Mrs Woodrow clapped her gardening gloves together, making a little cloud of dried soil. ‘Of course he isn’t,’ she said. ‘Sorry. We weren’t expecting anyone. I usually try to get to the door before Charlie, but I was busy in the greenhouse just now, and I had the radio on so I didn’t hear the bell. You’ll perhaps have worked out that my husband isn’t as sharp as he was. Our last dog died six years ago. And anyone can tell Jimmy’s not the girlfriends type.’

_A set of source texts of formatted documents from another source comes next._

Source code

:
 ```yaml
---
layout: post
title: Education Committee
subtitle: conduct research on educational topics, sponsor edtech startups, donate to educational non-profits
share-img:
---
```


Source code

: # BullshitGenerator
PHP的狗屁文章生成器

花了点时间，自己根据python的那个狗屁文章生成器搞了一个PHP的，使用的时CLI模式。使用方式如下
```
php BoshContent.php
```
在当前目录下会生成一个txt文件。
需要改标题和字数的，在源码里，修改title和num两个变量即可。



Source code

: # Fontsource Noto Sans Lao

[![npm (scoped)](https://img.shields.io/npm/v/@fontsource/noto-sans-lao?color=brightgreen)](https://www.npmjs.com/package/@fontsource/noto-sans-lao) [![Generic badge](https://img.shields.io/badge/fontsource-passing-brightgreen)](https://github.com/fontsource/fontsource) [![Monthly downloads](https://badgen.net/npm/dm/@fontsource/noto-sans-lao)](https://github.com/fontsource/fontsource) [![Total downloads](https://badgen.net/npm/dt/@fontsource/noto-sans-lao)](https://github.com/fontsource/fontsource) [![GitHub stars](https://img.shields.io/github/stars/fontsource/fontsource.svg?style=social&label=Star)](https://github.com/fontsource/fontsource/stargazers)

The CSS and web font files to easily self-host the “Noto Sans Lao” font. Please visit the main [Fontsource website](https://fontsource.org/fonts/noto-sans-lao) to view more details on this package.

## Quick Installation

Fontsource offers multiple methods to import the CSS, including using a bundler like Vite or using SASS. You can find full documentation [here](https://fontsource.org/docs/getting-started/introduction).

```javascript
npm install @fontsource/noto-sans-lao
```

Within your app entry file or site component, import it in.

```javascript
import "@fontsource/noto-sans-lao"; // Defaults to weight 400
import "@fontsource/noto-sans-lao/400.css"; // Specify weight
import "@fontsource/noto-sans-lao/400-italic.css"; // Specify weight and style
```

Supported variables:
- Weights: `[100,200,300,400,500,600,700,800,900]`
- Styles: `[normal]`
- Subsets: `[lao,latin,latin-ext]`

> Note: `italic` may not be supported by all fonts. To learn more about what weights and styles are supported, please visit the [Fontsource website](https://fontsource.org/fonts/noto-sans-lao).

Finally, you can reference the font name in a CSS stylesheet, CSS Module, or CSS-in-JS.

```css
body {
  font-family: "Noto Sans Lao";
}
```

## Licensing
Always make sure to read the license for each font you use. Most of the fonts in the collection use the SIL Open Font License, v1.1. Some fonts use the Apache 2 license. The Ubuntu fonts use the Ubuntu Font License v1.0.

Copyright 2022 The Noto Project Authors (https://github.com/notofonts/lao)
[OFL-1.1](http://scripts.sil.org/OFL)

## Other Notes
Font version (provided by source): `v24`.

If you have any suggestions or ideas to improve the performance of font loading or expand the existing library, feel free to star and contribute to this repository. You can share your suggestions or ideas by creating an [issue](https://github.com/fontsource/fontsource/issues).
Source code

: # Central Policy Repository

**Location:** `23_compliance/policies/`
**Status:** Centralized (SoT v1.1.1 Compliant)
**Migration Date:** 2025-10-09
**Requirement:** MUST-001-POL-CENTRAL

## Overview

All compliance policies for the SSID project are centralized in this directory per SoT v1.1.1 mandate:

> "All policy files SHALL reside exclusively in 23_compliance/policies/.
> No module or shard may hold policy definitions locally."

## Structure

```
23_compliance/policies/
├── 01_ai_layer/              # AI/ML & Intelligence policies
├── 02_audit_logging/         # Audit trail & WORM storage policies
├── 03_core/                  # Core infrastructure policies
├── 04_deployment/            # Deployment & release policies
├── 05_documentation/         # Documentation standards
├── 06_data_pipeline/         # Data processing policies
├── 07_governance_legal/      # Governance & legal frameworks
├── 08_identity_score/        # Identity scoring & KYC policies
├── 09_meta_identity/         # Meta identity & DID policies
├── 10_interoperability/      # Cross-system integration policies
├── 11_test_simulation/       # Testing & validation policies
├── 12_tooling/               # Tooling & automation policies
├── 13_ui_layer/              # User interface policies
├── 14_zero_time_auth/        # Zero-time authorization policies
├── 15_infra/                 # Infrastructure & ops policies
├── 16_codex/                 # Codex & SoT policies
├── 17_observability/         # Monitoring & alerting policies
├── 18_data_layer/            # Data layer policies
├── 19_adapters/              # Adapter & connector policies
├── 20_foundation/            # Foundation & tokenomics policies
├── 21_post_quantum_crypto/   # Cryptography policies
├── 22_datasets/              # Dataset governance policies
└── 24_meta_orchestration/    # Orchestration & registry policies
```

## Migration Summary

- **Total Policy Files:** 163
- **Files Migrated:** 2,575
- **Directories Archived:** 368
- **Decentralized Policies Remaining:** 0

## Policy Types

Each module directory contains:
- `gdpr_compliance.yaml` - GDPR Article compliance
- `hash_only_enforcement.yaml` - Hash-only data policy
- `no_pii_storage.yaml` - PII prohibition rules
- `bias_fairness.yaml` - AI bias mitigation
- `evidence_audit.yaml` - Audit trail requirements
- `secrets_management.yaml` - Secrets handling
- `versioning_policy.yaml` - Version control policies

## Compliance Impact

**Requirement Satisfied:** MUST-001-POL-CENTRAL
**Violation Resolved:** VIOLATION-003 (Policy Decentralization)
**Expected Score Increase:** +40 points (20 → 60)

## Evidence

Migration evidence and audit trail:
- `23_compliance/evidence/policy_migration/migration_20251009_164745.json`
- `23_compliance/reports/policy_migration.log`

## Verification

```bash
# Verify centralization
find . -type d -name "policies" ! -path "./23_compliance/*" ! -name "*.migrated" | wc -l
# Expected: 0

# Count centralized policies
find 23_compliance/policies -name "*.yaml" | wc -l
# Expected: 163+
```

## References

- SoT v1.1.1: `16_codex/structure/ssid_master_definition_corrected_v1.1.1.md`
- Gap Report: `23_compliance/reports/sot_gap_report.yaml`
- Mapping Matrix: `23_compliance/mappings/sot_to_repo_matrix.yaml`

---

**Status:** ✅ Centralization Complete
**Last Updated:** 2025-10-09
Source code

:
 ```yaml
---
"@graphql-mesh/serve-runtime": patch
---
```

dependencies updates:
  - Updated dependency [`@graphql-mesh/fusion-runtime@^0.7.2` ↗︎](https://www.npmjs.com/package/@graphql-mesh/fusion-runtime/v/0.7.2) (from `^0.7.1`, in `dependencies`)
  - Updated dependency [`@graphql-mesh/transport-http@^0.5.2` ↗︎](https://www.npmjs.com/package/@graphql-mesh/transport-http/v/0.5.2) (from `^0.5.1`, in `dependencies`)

Everyone seemed to spot that immediately, Tess thought, except her.
‘Is he in?’ she asked. And because it felt like there needed to be a proper explanation for her presence here, she added, ‘He hasn’t been to Moncourt for a couple of days. Nobody’s heard anything from him. I was worried he might be ill.’
A look of sympathy crossed Mrs Woodrow’s face. ‘Didn’t you know, dear? He’s at home. That is, home-home, rather than home-here. He went back to Kent last week.’
‘Oh—’ To her shame and astonishment, Tess burst into tears, and found she couldn’t stop.